## [WORK ORDER]
Your answer should be the lines below from the one holding "<li>South Korea</li>" through the one holding "<li>Brazil</li>", copied exactly and with nothing else.

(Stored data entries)
▬▬▬▬▬▬▬▬▬▬
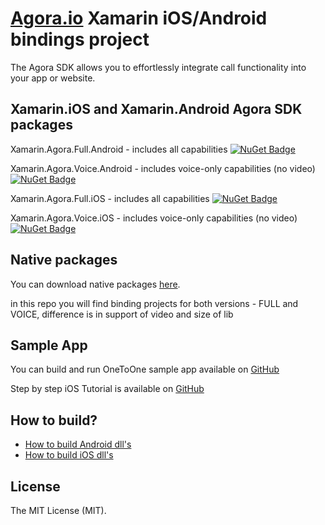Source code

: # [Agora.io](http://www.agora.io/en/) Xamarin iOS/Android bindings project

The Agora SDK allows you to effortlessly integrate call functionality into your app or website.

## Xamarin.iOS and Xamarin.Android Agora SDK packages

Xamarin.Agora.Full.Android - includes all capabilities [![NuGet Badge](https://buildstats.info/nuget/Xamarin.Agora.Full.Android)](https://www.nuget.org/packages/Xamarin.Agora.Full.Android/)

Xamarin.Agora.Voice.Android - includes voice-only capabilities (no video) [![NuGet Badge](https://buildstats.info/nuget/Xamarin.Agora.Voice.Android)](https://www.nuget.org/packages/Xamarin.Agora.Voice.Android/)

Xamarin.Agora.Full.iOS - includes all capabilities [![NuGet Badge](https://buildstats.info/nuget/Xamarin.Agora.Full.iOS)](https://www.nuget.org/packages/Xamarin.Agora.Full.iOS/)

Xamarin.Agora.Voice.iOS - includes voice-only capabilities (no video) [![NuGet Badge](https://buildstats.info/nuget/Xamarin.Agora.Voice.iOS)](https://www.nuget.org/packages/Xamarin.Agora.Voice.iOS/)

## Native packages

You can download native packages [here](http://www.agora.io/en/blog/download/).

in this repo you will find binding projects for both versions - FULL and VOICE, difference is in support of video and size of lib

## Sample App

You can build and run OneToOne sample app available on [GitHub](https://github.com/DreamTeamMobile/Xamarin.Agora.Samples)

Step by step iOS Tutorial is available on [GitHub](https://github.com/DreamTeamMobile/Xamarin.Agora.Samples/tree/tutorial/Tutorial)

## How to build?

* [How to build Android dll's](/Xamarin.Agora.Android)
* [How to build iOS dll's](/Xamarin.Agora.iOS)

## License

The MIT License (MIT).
▬▬▬▬▬▬▬▬▬▬
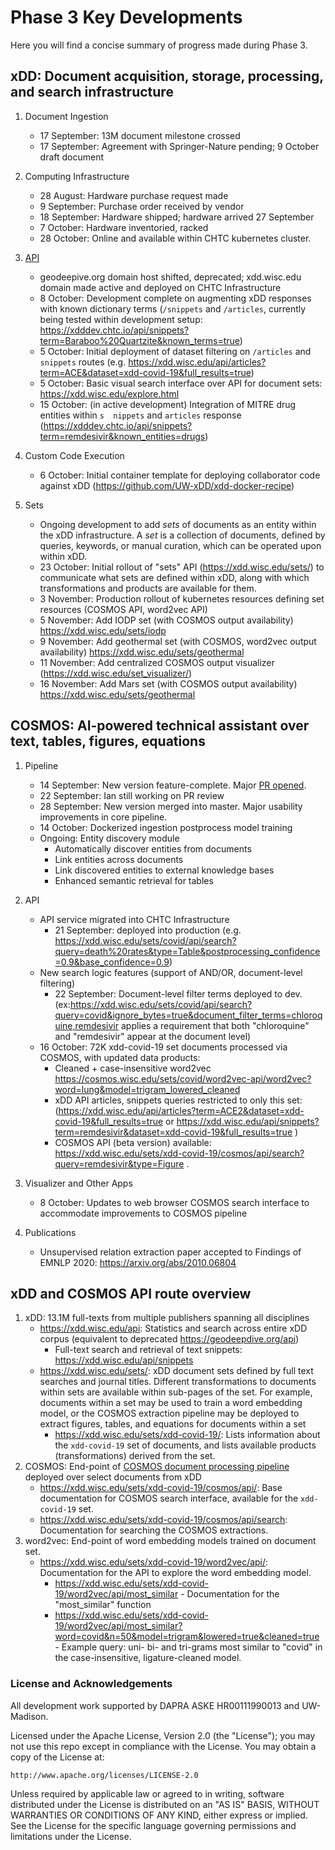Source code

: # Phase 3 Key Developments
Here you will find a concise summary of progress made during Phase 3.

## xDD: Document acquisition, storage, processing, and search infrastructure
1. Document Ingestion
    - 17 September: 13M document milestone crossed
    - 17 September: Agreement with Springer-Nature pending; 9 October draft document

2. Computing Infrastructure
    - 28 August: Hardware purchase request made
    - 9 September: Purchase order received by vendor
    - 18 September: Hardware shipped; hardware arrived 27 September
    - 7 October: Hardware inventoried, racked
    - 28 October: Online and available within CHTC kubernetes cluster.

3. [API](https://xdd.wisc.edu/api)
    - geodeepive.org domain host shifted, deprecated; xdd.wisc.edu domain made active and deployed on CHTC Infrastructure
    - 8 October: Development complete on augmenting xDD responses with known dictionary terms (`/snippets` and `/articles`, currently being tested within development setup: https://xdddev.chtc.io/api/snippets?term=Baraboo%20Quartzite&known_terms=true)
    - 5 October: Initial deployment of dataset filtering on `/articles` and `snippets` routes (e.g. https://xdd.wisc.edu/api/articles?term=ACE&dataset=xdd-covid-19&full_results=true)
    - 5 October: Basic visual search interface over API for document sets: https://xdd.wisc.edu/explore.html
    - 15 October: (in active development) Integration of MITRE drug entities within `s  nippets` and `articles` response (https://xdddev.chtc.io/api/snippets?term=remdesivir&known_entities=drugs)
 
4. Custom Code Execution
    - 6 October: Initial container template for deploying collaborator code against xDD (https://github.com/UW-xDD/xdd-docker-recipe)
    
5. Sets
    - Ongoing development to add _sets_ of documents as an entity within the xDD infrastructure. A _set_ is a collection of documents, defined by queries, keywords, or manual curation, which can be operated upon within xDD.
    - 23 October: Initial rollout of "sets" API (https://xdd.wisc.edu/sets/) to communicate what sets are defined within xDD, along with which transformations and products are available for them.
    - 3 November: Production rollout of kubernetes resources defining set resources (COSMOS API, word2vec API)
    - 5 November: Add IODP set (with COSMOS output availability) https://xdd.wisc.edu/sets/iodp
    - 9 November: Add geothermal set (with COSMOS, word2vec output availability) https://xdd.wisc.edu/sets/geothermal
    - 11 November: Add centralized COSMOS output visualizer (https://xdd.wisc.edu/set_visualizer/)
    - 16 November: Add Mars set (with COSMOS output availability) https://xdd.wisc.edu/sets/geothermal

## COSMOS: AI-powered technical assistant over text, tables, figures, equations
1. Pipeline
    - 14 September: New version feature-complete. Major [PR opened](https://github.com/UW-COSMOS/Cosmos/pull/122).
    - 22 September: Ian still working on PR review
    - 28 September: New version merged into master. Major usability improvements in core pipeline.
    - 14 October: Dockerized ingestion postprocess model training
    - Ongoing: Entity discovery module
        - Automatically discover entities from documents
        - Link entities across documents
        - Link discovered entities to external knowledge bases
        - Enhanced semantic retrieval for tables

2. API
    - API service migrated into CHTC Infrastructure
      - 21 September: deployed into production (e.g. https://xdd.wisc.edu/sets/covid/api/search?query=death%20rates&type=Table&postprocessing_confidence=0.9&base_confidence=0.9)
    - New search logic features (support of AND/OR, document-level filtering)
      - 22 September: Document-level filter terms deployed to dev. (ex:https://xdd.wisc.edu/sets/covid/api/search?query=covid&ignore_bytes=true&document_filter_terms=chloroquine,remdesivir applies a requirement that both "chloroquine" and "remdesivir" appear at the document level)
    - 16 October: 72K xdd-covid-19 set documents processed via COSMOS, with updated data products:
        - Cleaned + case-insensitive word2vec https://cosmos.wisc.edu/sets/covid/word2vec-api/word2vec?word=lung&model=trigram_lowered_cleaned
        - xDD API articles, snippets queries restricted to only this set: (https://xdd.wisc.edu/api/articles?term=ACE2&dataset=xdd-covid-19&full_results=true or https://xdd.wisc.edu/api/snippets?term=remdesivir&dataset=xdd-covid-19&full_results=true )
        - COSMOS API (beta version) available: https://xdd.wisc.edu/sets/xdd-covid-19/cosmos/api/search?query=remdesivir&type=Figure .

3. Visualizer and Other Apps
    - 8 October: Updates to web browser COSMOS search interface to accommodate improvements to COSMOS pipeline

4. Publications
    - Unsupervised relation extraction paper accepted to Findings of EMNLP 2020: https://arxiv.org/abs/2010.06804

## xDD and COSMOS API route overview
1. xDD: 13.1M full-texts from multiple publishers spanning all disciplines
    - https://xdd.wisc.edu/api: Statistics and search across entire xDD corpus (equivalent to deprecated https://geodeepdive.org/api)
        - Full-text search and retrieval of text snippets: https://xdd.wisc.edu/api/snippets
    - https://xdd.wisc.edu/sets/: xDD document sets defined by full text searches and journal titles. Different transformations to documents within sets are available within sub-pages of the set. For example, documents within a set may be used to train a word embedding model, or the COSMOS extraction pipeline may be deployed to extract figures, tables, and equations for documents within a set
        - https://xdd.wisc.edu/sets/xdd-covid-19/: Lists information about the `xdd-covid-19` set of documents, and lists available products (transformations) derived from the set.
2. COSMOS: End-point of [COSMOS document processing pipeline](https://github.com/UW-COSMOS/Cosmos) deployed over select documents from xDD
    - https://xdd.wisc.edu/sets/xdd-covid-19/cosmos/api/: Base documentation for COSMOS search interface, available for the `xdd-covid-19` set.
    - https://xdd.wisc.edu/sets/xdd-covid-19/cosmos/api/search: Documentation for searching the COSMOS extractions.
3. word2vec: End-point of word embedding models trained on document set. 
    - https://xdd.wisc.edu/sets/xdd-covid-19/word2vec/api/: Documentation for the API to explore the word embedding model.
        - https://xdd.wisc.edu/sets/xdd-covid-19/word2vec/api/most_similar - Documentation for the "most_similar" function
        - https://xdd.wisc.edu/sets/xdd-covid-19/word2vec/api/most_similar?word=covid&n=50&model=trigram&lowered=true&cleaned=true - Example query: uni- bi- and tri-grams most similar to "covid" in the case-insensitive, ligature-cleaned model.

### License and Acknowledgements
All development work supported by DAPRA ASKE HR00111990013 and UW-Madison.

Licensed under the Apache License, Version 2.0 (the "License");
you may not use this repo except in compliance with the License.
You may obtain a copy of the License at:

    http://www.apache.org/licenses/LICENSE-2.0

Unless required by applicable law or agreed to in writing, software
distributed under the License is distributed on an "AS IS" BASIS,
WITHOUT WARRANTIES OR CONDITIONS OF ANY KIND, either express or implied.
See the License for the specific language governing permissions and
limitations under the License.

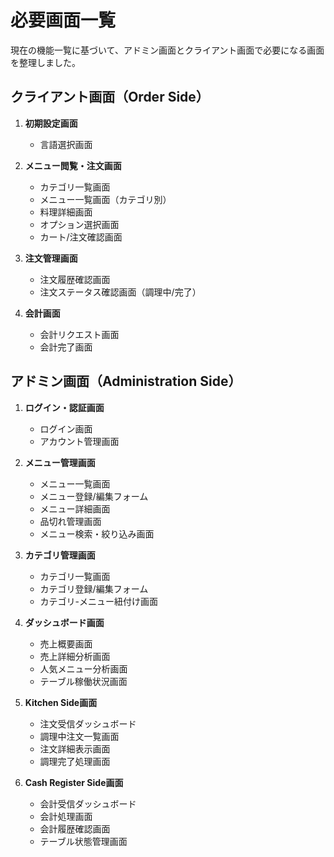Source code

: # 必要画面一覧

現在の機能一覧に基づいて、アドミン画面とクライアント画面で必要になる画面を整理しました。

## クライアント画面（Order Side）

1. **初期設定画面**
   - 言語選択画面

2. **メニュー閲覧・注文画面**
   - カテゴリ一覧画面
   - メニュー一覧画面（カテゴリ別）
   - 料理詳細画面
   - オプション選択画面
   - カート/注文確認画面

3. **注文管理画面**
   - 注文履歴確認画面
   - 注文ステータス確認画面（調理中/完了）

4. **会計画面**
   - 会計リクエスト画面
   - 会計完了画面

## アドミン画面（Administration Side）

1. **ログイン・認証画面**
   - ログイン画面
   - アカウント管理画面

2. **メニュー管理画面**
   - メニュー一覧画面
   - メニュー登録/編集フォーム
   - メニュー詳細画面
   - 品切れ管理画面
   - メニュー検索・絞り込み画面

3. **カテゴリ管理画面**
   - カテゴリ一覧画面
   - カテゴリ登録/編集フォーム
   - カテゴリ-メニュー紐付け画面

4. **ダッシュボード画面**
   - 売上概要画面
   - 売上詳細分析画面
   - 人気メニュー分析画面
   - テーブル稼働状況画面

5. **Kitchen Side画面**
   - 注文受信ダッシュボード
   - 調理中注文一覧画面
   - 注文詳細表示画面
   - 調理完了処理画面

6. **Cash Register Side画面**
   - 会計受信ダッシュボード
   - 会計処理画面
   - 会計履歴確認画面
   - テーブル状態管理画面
▬▬▬▬▬▬▬▬▬▬
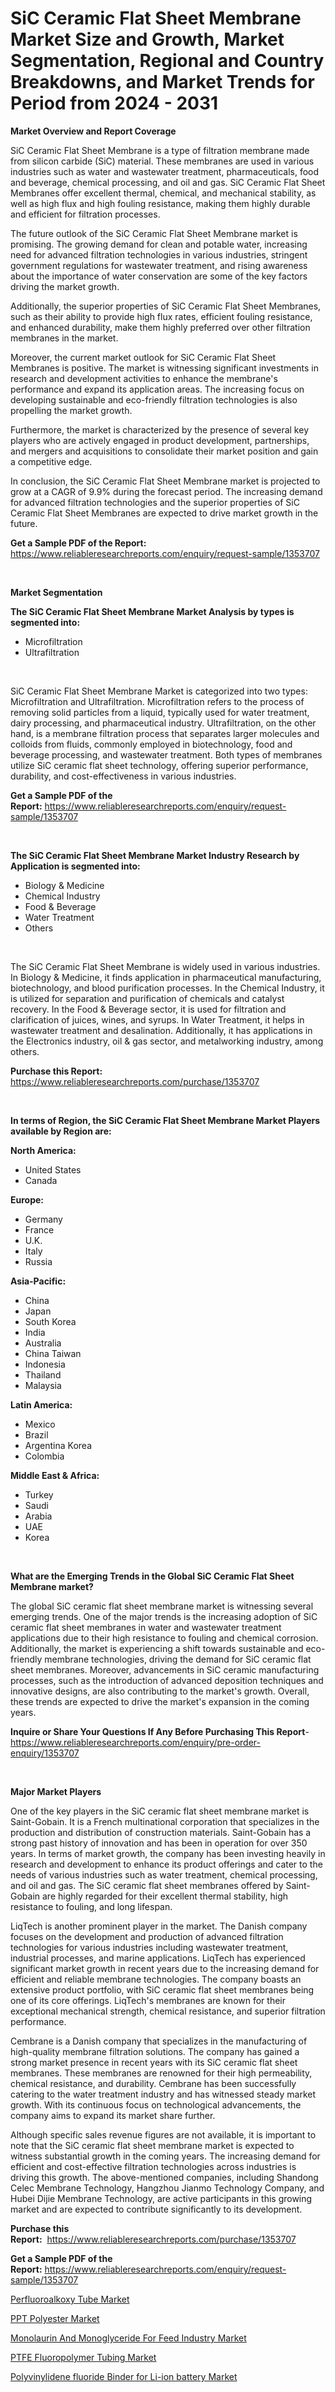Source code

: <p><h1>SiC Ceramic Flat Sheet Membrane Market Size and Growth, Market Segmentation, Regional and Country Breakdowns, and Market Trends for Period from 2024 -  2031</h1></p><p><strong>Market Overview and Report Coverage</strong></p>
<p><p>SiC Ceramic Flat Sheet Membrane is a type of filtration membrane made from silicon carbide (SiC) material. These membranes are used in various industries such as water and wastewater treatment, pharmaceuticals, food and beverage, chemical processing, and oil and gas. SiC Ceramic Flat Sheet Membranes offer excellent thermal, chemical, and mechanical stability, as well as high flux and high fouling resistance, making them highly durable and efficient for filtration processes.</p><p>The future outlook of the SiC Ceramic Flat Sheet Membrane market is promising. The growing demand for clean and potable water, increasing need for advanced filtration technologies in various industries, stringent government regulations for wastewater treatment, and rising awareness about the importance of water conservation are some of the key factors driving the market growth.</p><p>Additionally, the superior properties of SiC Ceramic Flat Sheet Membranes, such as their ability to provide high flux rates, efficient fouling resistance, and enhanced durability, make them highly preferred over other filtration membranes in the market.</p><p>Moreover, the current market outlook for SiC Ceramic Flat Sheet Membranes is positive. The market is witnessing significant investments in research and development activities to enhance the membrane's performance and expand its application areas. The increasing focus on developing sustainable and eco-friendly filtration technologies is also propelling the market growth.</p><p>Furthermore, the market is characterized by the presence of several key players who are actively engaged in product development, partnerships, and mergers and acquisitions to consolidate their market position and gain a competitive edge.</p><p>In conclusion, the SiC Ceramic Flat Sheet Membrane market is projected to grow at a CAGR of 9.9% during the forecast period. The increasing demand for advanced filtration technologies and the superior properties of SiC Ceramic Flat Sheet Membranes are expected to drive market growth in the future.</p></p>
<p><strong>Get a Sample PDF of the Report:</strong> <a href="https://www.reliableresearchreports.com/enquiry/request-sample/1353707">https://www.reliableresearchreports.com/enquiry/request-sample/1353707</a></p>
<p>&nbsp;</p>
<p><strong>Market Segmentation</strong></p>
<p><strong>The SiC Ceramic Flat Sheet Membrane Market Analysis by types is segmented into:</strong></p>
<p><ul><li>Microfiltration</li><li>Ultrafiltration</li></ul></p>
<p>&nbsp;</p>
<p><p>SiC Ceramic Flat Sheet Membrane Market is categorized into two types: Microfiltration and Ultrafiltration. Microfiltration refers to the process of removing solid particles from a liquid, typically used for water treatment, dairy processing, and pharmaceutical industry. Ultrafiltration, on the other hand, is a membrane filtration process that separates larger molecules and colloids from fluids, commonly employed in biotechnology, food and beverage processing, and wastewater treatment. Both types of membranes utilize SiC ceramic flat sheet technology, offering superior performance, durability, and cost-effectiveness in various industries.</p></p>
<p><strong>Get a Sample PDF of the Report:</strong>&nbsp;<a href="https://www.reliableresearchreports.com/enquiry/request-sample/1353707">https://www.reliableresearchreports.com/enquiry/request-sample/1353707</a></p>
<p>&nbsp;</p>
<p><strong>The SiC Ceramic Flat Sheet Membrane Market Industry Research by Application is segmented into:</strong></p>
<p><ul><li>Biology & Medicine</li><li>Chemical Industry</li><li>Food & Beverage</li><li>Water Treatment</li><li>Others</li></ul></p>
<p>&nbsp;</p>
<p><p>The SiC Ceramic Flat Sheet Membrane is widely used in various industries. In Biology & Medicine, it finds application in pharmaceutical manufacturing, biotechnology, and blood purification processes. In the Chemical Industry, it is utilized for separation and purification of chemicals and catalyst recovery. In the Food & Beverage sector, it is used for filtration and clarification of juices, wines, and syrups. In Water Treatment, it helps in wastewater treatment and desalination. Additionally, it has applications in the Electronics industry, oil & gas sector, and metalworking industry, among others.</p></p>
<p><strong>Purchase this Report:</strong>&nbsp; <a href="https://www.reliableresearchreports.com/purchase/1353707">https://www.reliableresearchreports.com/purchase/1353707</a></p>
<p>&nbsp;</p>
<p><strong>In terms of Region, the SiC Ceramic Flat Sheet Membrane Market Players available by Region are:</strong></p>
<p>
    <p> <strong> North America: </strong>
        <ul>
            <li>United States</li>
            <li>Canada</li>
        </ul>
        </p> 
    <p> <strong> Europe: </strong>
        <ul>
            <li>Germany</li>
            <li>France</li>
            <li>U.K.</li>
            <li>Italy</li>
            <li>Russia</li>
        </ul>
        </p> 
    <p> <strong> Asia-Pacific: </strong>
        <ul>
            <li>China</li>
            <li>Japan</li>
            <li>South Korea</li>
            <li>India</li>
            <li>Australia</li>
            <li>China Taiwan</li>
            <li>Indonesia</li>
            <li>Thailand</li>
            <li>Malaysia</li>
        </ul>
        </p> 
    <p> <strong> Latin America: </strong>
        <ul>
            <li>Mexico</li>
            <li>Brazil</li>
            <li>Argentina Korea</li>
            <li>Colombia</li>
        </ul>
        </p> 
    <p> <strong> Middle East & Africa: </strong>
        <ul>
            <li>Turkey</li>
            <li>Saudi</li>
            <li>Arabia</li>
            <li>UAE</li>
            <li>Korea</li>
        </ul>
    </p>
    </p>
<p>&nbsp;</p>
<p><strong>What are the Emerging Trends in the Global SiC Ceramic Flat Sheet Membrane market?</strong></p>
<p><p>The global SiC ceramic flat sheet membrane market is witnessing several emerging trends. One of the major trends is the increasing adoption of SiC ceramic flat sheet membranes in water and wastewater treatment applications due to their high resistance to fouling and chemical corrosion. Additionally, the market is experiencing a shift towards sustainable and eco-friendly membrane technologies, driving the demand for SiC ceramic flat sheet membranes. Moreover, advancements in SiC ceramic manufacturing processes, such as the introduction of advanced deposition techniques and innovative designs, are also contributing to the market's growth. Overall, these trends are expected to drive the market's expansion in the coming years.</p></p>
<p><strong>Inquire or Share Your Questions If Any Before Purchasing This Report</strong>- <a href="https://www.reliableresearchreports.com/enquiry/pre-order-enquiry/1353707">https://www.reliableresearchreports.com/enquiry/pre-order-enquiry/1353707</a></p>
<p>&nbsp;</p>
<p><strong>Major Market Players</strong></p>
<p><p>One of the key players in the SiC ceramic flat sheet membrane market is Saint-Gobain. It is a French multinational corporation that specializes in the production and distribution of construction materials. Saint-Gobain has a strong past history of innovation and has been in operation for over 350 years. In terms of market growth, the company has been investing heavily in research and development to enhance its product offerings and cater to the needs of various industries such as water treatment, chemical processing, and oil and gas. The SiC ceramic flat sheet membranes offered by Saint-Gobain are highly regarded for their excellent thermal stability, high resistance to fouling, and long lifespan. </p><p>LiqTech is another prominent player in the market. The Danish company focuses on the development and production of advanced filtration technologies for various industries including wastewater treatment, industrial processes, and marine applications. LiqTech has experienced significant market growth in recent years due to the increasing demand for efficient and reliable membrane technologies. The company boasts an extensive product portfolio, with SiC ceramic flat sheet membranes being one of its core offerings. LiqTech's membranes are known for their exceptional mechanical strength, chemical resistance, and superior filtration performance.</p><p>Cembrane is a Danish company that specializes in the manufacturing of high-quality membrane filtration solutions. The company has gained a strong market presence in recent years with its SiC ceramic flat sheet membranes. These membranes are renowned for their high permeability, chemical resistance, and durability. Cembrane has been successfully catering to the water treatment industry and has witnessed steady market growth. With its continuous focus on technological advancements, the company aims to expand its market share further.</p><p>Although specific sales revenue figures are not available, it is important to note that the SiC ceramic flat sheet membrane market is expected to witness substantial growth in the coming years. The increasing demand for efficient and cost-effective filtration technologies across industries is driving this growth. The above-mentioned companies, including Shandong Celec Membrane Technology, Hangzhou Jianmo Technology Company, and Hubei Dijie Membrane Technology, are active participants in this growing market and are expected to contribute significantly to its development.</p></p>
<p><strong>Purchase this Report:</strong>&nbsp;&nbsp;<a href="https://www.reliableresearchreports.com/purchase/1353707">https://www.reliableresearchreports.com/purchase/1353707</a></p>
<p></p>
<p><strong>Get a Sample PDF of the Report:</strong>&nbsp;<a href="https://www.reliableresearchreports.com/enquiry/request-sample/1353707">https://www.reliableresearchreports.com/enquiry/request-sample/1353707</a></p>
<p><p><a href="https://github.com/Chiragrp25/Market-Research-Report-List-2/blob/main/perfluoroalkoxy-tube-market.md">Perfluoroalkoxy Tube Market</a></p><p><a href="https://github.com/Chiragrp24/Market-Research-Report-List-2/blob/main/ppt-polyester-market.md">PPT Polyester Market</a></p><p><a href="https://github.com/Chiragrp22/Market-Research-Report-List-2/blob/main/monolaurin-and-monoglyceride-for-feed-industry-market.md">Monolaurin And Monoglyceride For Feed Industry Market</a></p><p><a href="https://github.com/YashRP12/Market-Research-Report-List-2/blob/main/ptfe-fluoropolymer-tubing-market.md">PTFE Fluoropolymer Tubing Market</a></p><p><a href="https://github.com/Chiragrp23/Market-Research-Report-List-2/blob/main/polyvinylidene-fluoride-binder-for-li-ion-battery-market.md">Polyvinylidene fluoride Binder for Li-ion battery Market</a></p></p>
▬▬▬▬▬▬▬▬▬▬
## [EXERCISE RESPONSE]
            <li>South Korea</li>
            <li>India</li>
            <li>Australia</li>
            <li>China Taiwan</li>
            <li>Indonesia</li>
            <li>Thailand</li>
            <li>Malaysia</li>
        </ul>
        </p> 
    <p> <strong> Latin America: </strong>
        <ul>
            <li>Mexico</li>
            <li>Brazil</li>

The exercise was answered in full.